[Opening MATERIAL SUPPLIED section]

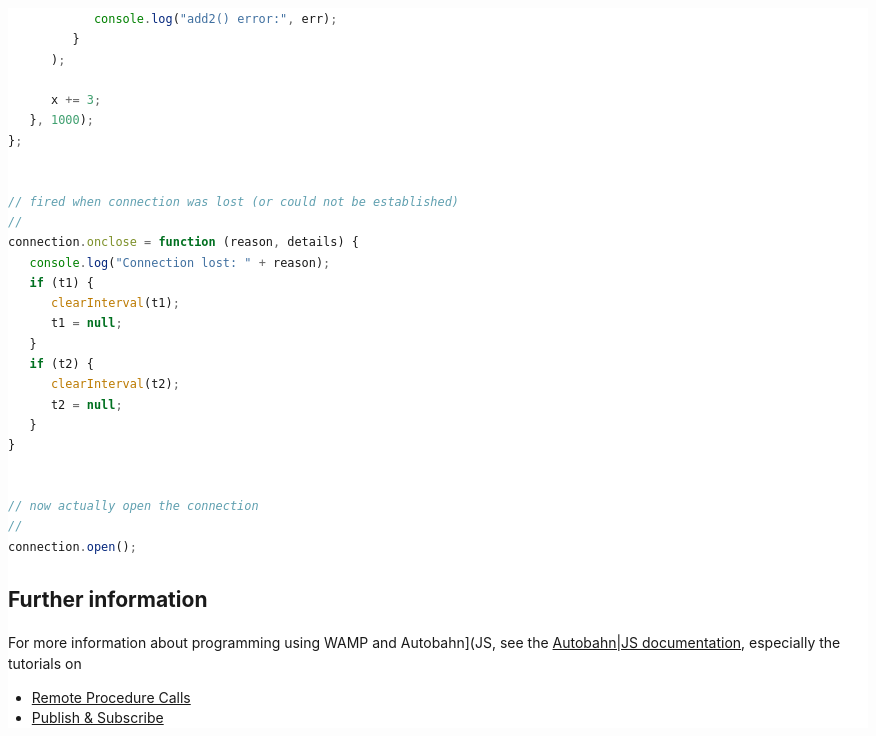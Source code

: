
 ```javascript
            console.log("add2() error:", err);
         }
      );

      x += 3;
   }, 1000);
};


// fired when connection was lost (or could not be established)
//
connection.onclose = function (reason, details) {
   console.log("Connection lost: " + reason);
   if (t1) {
      clearInterval(t1);
      t1 = null;
   }
   if (t2) {
      clearInterval(t2);
      t2 = null;
   }
}


// now actually open the connection
//
connection.open();
```

## Further information

For more information about programming using WAMP and Autobahn](JS, see the [Autobahn&#124;JS documentation](http://autobahn.ws/js/), especially the tutorials on

* [Remote Procedure Calls](http://autobahn.ws/js/tutorial_rpc.html)
* [Publish & Subscribe](http://autobahn.ws/js/tutorial_pubsub.html)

[Closing MATERIAL SUPPLIED section]

**WHAT NEEDS TO BE DONE**.
Output all of the records exactly as they appear above, but not the pictures.

**REPLY TO THE EXERCISE**.
Source code

:
 ```javascript
            console.log("add2() error:", err);
         }
      );

      x += 3;
   }, 1000);
};


// fired when connection was lost (or could not be established)
//
connection.onclose = function (reason, details) {
   console.log("Connection lost: " + reason);
   if (t1) {
      clearInterval(t1);
      t1 = null;
   }
   if (t2) {
      clearInterval(t2);
      t2 = null;
   }
}


// now actually open the connection
//
connection.open();
```

## Further information

For more information about programming using WAMP and Autobahn](JS, see the [Autobahn&#124;JS documentation](http://autobahn.ws/js/), especially the tutorials on

* [Remote Procedure Calls](http://autobahn.ws/js/tutorial_rpc.html)
* [Publish & Subscribe](http://autobahn.ws/js/tutorial_pubsub.html)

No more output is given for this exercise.